Over at the accessories booth, one designer showed her leather rose pendants to accessories buyer Heidi Cohen. "I think your items might be geared towards a little older customer," Cohen told the woman gently, "and because we're so young and trendy, we have to be just right." Despite Cohen's gently constructive criticism, the woman walked away crestfallen.
"It's hard to turn people away, but I know what works for the store. I'm looking for things that I might not have seen in Europe at the shows, or something unique that inspires me," Cohen told FWD. "Unfortunately I haven't seen anything like that yet today."
The twice-a-year New York event brings people from all over the country, and there are no restrictions or rules to show your wares; some roll in garment racks, while others pull T-shirt samples our of their totes. Started in the 1960s, the Open See event took a hiatus when the original Henri Bendel store on Park Avenue South moved uptown to its current location on 56th Street and Fifth Avenue. Thanks to the resurgence inspired by vice president and general manager Ed Burstell, the event started up again five years ago.

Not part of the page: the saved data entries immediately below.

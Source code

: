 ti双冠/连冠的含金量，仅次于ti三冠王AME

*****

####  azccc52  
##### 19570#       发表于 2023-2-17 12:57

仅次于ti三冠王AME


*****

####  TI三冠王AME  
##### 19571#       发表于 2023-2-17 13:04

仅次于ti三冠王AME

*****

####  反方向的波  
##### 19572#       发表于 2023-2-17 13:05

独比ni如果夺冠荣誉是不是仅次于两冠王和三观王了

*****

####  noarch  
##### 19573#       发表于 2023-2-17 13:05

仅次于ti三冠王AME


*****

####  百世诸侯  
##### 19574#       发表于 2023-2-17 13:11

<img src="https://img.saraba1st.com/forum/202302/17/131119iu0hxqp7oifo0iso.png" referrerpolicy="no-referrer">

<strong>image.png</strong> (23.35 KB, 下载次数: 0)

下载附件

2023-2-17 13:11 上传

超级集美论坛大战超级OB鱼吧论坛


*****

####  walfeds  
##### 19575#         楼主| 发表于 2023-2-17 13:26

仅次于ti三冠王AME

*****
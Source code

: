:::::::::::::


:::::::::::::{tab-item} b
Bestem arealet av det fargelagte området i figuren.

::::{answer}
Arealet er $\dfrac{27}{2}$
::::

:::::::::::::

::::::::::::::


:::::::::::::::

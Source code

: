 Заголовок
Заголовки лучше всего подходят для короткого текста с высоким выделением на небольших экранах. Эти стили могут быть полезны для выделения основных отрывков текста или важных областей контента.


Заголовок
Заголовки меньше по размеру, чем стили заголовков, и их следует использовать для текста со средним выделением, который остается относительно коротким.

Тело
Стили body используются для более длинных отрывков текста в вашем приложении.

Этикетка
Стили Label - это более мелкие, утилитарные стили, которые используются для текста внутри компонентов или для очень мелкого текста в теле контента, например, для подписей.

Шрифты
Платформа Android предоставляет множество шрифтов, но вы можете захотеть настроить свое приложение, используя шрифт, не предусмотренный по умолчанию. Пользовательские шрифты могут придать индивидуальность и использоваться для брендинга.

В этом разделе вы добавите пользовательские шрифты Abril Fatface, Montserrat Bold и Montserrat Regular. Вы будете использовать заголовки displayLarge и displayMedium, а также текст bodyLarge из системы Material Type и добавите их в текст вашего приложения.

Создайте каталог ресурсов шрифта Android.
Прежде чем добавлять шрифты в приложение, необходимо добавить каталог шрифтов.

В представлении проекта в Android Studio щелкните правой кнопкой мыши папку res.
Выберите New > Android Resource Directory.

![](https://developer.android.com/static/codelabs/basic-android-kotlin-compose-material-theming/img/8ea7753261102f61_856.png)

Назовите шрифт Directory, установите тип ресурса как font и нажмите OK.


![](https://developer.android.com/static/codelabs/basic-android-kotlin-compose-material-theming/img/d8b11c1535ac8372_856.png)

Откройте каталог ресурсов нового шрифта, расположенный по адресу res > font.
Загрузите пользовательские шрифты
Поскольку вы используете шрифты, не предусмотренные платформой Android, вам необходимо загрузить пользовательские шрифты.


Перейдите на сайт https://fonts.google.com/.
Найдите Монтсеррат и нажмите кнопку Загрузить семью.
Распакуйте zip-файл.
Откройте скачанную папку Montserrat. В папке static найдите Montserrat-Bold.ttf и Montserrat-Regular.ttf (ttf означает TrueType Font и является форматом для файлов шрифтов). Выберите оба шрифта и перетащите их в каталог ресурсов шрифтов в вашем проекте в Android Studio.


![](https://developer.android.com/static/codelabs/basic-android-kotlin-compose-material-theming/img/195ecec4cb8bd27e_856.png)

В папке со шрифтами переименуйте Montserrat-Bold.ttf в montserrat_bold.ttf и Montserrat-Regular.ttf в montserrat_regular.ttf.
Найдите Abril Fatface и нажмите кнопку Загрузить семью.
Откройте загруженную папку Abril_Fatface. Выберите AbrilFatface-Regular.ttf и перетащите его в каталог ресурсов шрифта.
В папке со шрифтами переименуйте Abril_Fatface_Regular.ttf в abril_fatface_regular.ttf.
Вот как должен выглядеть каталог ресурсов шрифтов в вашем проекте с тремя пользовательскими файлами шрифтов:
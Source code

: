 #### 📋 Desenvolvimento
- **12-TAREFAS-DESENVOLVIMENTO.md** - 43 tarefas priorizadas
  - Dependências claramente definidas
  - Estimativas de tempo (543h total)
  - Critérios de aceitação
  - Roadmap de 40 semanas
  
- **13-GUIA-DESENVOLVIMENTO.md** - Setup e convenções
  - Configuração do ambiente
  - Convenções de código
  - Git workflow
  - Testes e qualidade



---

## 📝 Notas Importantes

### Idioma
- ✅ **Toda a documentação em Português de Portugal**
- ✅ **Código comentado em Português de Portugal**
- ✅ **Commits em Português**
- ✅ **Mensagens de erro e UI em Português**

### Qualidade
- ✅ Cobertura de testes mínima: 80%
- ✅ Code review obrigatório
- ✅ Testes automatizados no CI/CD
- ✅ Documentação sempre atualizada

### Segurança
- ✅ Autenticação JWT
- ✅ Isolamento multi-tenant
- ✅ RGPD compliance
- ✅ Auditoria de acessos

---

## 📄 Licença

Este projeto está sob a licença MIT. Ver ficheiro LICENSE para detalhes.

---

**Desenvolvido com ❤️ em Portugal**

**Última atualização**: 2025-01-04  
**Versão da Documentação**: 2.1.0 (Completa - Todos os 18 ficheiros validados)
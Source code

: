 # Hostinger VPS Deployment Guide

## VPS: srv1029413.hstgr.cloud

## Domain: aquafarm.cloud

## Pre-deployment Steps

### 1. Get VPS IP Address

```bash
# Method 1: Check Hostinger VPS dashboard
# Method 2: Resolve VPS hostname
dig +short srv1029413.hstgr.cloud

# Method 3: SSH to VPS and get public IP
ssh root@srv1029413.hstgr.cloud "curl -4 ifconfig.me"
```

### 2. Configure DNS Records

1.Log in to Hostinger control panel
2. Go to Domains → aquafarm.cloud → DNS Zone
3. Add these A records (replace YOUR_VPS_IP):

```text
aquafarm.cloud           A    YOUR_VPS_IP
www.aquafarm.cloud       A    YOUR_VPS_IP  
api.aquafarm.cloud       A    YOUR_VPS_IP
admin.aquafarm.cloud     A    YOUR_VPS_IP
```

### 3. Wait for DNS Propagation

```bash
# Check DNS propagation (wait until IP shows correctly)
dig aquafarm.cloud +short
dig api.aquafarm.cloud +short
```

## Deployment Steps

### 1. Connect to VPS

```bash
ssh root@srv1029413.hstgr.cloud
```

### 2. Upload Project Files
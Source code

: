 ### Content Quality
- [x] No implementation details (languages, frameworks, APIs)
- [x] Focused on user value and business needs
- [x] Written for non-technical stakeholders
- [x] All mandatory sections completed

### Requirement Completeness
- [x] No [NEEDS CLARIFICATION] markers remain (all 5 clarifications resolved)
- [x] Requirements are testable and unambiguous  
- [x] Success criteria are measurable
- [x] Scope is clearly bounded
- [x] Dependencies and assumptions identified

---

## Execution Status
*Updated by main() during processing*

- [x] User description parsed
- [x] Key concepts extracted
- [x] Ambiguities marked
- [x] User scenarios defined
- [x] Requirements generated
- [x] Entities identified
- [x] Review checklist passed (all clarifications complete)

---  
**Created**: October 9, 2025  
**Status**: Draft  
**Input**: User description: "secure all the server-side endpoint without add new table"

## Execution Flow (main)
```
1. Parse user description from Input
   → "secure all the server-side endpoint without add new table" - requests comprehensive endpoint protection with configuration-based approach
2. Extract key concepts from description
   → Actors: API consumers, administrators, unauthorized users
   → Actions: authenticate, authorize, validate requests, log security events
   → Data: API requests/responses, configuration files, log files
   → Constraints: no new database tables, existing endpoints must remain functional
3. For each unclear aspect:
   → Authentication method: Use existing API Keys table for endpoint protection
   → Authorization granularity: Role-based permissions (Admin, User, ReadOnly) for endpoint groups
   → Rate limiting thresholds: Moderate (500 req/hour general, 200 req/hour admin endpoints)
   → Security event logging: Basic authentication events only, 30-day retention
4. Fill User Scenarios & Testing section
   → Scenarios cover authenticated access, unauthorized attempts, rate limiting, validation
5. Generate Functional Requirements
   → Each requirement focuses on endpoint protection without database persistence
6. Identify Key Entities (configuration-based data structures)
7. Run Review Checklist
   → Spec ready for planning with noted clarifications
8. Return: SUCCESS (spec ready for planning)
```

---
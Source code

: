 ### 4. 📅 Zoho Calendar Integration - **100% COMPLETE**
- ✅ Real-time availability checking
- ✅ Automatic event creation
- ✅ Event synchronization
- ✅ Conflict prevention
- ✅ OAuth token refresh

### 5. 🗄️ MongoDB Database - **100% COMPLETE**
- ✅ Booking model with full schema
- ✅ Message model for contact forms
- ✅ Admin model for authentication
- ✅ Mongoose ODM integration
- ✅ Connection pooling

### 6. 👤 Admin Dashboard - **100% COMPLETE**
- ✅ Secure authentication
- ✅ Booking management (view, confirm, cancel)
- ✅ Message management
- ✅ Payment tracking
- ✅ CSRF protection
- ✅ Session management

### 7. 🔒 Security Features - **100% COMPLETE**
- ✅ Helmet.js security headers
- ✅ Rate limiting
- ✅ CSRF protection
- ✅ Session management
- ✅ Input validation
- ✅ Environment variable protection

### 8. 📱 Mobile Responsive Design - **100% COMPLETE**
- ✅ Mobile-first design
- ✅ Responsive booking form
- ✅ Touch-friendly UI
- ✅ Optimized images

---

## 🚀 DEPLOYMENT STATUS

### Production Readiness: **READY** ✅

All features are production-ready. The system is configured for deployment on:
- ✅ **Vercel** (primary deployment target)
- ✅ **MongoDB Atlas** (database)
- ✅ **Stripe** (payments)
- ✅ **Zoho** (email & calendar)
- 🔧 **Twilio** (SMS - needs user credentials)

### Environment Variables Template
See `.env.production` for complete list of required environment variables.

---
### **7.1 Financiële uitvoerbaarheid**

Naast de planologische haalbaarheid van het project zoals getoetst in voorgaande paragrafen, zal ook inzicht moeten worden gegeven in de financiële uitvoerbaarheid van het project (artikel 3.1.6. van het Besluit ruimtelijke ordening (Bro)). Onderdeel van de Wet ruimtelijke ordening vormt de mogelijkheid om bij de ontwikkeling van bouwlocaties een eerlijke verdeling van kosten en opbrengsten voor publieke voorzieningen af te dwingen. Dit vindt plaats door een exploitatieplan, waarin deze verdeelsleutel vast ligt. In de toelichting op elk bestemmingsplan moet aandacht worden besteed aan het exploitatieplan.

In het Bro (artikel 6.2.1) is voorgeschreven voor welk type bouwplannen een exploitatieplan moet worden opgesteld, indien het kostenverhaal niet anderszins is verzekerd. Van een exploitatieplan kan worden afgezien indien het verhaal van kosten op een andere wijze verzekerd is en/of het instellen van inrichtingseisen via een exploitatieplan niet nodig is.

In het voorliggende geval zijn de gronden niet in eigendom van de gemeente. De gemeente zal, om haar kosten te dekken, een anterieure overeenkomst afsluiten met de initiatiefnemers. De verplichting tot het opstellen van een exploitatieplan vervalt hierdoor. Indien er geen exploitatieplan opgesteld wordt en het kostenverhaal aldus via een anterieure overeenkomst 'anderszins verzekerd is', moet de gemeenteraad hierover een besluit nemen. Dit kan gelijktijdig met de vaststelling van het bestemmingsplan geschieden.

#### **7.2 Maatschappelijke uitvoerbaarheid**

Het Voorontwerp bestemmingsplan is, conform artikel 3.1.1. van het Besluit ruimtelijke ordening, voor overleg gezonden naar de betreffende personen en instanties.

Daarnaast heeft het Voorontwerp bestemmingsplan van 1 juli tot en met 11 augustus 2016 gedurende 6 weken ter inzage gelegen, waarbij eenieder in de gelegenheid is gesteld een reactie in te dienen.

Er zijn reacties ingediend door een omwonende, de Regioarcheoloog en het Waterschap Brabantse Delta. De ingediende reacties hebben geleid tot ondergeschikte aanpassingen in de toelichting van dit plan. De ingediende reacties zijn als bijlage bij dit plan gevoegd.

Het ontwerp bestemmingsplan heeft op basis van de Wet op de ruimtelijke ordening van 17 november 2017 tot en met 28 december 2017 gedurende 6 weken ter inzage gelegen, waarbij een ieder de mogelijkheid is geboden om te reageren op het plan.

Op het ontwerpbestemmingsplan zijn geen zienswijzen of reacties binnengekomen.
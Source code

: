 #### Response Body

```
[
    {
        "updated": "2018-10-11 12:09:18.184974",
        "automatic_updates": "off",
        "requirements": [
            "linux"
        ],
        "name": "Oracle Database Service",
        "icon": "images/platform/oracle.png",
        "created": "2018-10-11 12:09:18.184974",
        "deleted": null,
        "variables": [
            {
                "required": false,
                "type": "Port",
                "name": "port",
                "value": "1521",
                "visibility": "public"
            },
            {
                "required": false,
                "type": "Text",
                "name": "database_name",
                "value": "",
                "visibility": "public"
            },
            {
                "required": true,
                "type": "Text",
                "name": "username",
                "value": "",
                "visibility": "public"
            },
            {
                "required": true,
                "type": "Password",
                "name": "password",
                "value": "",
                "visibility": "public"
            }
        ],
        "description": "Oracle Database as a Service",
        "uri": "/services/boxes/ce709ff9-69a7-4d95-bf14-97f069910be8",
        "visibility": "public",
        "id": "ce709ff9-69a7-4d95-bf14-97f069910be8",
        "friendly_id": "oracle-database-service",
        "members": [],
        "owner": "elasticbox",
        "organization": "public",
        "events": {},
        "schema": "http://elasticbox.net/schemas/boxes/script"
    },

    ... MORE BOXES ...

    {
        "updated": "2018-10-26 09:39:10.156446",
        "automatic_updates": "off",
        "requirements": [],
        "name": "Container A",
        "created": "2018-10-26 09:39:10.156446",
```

"Since we are a single store business, we can work with the designers individually," explains director of marketing Teril Turner. "Sometimes we buy whole collections and sometimes just one piece, but we always aim to please our customers because they come to Bendel looking for things they wouldn't find anywhere else. Our buyers have been with us forever, so they know what sells."
So while handbag designer Ayana Evans' line of clutches might not be considered because of what Cohen calls "an over-saturation in the handbag industry," innovative ready-to-wear lines like Alice Kim -- who just started designing her collection of silk camisoles and satin skirts this year -- seem like a sure fit with Bendel's penchant for ultra-feminine ready-to-wear lines. The buyers spent a long time with Kim and even took the rare step of taking photos of her collection.
House of Diehl, not exactly an unknown label since it's already showed during New York Fashion Week, also earned a very careful look from Bendel buyer Janet Kim, who told them she'd be in touch. "We need something new and fresh that would fit our store -- sexy, but not cheap," Kim said.
For the second year, Henri Bendel will also host an Open See in LA, this time holding the designer call at the Standard Hotel during LA Fashion Week. "It's great to go to California because there is a little bit of the West Coast vibe, but they have the same viewpoint of designers here in the East. It's like a translation of the Bendel's idea," Turner says.
And sitting patiently outside in the two waiting rooms set up, designer hopefuls sit nervously, like Broadway actors auditioning for the next big role. There are even a few pushes towards the front, and one older woman has to be asked to sit back down in her seat when it seems like she's cutting the line.
"For the most part, people have been friendly," Evans says. "But then again, I've only been talking with jewelry designers, so there's no competition," she laughs.